**Task prompt**
Using the entries below, say how many of the lines carry "economía". Write the number alone.

** Opening Given data block **

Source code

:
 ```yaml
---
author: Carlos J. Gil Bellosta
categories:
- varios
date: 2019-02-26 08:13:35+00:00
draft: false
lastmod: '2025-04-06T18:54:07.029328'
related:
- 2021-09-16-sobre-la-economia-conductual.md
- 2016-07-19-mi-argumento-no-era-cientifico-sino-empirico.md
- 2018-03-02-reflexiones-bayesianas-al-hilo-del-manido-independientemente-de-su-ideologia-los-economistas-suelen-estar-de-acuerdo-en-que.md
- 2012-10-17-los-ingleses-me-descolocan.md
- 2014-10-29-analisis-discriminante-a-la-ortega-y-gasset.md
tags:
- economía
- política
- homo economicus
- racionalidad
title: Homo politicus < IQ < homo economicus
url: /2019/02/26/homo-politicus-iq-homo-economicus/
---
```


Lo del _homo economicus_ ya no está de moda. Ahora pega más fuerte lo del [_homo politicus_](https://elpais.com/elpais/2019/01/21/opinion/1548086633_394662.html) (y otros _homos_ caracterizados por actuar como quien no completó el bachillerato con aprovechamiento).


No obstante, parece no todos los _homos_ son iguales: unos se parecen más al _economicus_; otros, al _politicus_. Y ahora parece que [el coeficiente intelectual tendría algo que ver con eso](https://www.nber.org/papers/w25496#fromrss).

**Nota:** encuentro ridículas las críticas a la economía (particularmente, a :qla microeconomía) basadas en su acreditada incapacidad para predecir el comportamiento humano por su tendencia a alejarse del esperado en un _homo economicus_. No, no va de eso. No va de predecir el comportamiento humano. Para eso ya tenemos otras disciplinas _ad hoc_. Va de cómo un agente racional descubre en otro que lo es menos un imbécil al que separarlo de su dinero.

** Closing Given data block **
** Opening Given data block **

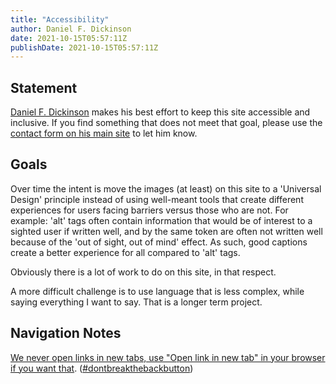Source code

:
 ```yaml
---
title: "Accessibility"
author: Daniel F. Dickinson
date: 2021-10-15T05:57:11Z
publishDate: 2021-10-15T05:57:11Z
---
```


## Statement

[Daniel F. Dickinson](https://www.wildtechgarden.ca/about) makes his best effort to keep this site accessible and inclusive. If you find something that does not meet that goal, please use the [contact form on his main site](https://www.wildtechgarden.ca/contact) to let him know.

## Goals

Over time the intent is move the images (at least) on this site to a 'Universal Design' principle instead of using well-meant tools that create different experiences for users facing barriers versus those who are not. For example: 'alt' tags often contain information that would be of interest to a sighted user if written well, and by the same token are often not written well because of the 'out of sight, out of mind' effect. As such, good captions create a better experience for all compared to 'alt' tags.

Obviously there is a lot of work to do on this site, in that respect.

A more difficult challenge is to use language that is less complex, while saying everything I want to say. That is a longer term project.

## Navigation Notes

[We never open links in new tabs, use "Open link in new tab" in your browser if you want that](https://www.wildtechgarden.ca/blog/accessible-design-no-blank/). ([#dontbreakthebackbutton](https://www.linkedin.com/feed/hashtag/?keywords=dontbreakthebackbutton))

** Closing Given data block **
** Opening Given data block **

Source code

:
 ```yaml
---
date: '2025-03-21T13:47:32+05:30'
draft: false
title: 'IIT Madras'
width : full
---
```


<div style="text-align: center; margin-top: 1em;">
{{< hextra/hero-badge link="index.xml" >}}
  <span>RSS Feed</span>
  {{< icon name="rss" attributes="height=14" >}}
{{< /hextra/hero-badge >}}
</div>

** Closing Given data block **

**Finished exercise**
2